▶ What to produce
Reproduce the records below in full and exactly, without their images.

== Segment start ==

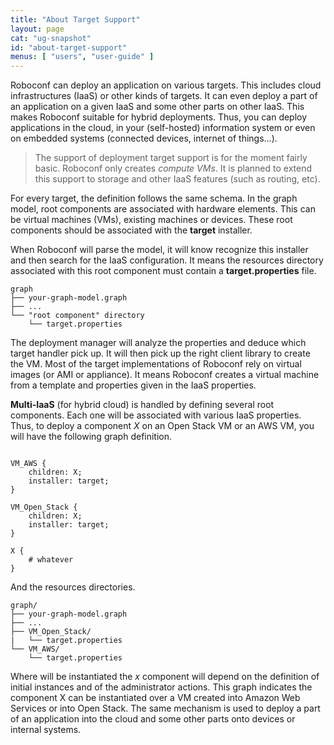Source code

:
 ```yaml
---
title: "About Target Support"
layout: page
cat: "ug-snapshot"
id: "about-target-support"
menus: [ "users", "user-guide" ]
---
```


Roboconf can deploy an application on various targets.
This includes cloud infrastructures (IaaS) or other kinds of targets.
It can even deploy a part of an application on a given IaaS and some other parts on other IaaS.
This makes Roboconf suitable for hybrid deployments. Thus, you can deploy applications in the cloud,
in your (self-hosted) information system or even on embedded systems (connected devices, internet of things...).

> The support of deployment target support is for the moment fairly basic.
> Roboconf only creates *compute VMs*. It is planned to extend this support to storage and other IaaS features
(such as routing, etc).

For every target, the definition follows the same schema. In the graph model, root components are associated with
hardware elements. This can be virtual machines (VMs), existing machines or devices. These root components
should be associated with the **target** installer.

When Roboconf will parse the model, it will know recognize this installer and then search for the IaaS configuration.
It means the resources directory associated with this root component must contain a **target.properties** file.

	graph
	├── your-graph-model.graph
	├── ...
	└── "root component" directory
	    └── target.properties

The deployment manager will analyze the properties and deduce which target handler pick up.
It will then pick up the right client library to create the VM. Most of the target implementations
of Roboconf rely on virtual images (or AMI or appliance). It means Roboconf creates a virtual machine
from a template and properties given in the IaaS properties.

**Multi-IaaS** (for hybrid cloud) is handled by defining several root components.
Each one will be associated with various IaaS properties. Thus, to deploy a component *X* on an Open Stack
VM or an AWS VM, you will have the following graph definition.

<pre><code class="language-roboconf">
VM_AWS {
	children: X;
	installer: target;
}

VM_Open_Stack {
	children: X;
	installer: target;
}

X {
	# whatever
}
</code></pre>

And the resources directories.

	graph/
	├── your-graph-model.graph
	├── ...
	├── VM_Open_Stack/
	|   └── target.properties
	└── VM_AWS/
		└── target.properties

Where will be instantiated the *x* component will depend on the definition of initial instances
and of the administrator actions. This graph indicates the component X can be instantiated over a VM
created into Amazon Web Services or into Open Stack. The same mechanism is used to deploy a part of an application
into the cloud and some other parts onto devices or internal systems.
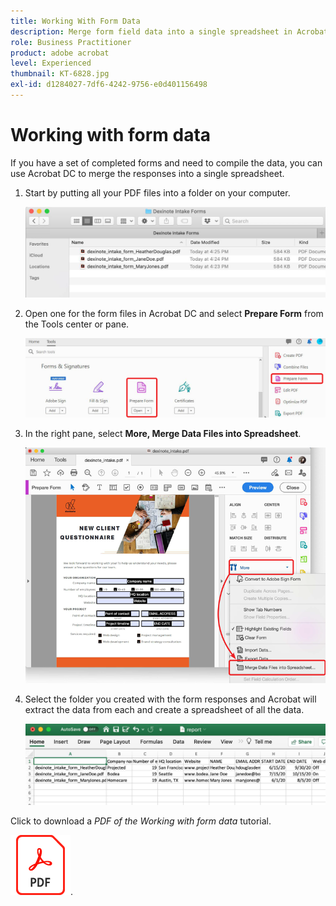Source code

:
 ```yaml
---
title: Working With Form Data
description: Merge form field data into a single spreadsheet in Acrobat DC
role: Business Practitioner
product: adobe acrobat
level: Experienced
thumbnail: KT-6828.jpg
exl-id: d1284027-7df6-4242-9756-e0d401156498
---
```

# Working with form data

If you have a set of completed forms and need to compile the data, you can use Acrobat DC to merge the responses into a single spreadsheet.

1. Start by putting all your PDF files into a folder on your computer.

    ![Form Data Step 1](../assets/FormData_1.png)

1. Open one for the form files in Acrobat DC and select **Prepare Form** from the Tools center or pane.

    ![Form Data Step 2](../assets/FormData_2.png)

1. In the right pane, select **More, Merge Data Files into Spreadsheet**.

    ![Form Data Step 3](../assets/FormData_3.png)

1. Select the folder you created with the form responses and Acrobat will extract the data from each and create a spreadsheet of all the data.

    ![Form Data Step 4](../assets/FormData_4.png)

Click to download a *PDF of the Working with form data* tutorial.

[![Download Working with form data tutorial](../assets/acrobat_PDF_96.png)](../assets/AcrobatDCFormData.pdf).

== Segment end ==

▶ Answer to the problem
Source code

:
 ```yaml
---
title: "About Target Support"
layout: page
cat: "ug-snapshot"
id: "about-target-support"
menus: [ "users", "user-guide" ]
---
```


Roboconf can deploy an application on various targets.
This includes cloud infrastructures (IaaS) or other kinds of targets.
It can even deploy a part of an application on a given IaaS and some other parts on other IaaS.
This makes Roboconf suitable for hybrid deployments. Thus, you can deploy applications in the cloud,
in your (self-hosted) information system or even on embedded systems (connected devices, internet of things...).

> The support of deployment target support is for the moment fairly basic.
> Roboconf only creates *compute VMs*. It is planned to extend this support to storage and other IaaS features
(such as routing, etc).

For every target, the definition follows the same schema. In the graph model, root components are associated with
hardware elements. This can be virtual machines (VMs), existing machines or devices. These root components
should be associated with the **target** installer.

When Roboconf will parse the model, it will know recognize this installer and then search for the IaaS configuration.
It means the resources directory associated with this root component must contain a **target.properties** file.

	graph
	├── your-graph-model.graph
	├── ...
	└── "root component" directory
	    └── target.properties

The deployment manager will analyze the properties and deduce which target handler pick up.
It will then pick up the right client library to create the VM. Most of the target implementations
of Roboconf rely on virtual images (or AMI or appliance). It means Roboconf creates a virtual machine
from a template and properties given in the IaaS properties.

**Multi-IaaS** (for hybrid cloud) is handled by defining several root components.
Each one will be associated with various IaaS properties. Thus, to deploy a component *X* on an Open Stack
VM or an AWS VM, you will have the following graph definition.

<pre><code class="language-roboconf">
VM_AWS {
	children: X;
	installer: target;
}

VM_Open_Stack {
	children: X;
	installer: target;
}

X {
	# whatever
}
</code></pre>

And the resources directories.

	graph/
	├── your-graph-model.graph
	├── ...
	├── VM_Open_Stack/
	|   └── target.properties
	└── VM_AWS/
		└── target.properties

Where will be instantiated the *x* component will depend on the definition of initial instances
and of the administrator actions. This graph indicates the component X can be instantiated over a VM
created into Amazon Web Services or into Open Stack. The same mechanism is used to deploy a part of an application
into the cloud and some other parts onto devices or internal systems.
Source code

:
 ```yaml
---
title: Working With Form Data
description: Merge form field data into a single spreadsheet in Acrobat DC
role: Business Practitioner
product: adobe acrobat
level: Experienced
thumbnail: KT-6828.jpg
exl-id: d1284027-7df6-4242-9756-e0d401156498
---
```

# Working with form data

If you have a set of completed forms and need to compile the data, you can use Acrobat DC to merge the responses into a single spreadsheet.

1. Start by putting all your PDF files into a folder on your computer.

    ![Form Data Step 1](../assets/FormData_1.png)

1. Open one for the form files in Acrobat DC and select **Prepare Form** from the Tools center or pane.

    ![Form Data Step 2](../assets/FormData_2.png)

1. In the right pane, select **More, Merge Data Files into Spreadsheet**.

    ![Form Data Step 3](../assets/FormData_3.png)

1. Select the folder you created with the form responses and Acrobat will extract the data from each and create a spreadsheet of all the data.

    ![Form Data Step 4](../assets/FormData_4.png)

Click to download a *PDF of the Working with form data* tutorial.

[![Download Working with form data tutorial](../assets/acrobat_PDF_96.png)](../assets/AcrobatDCFormData.pdf).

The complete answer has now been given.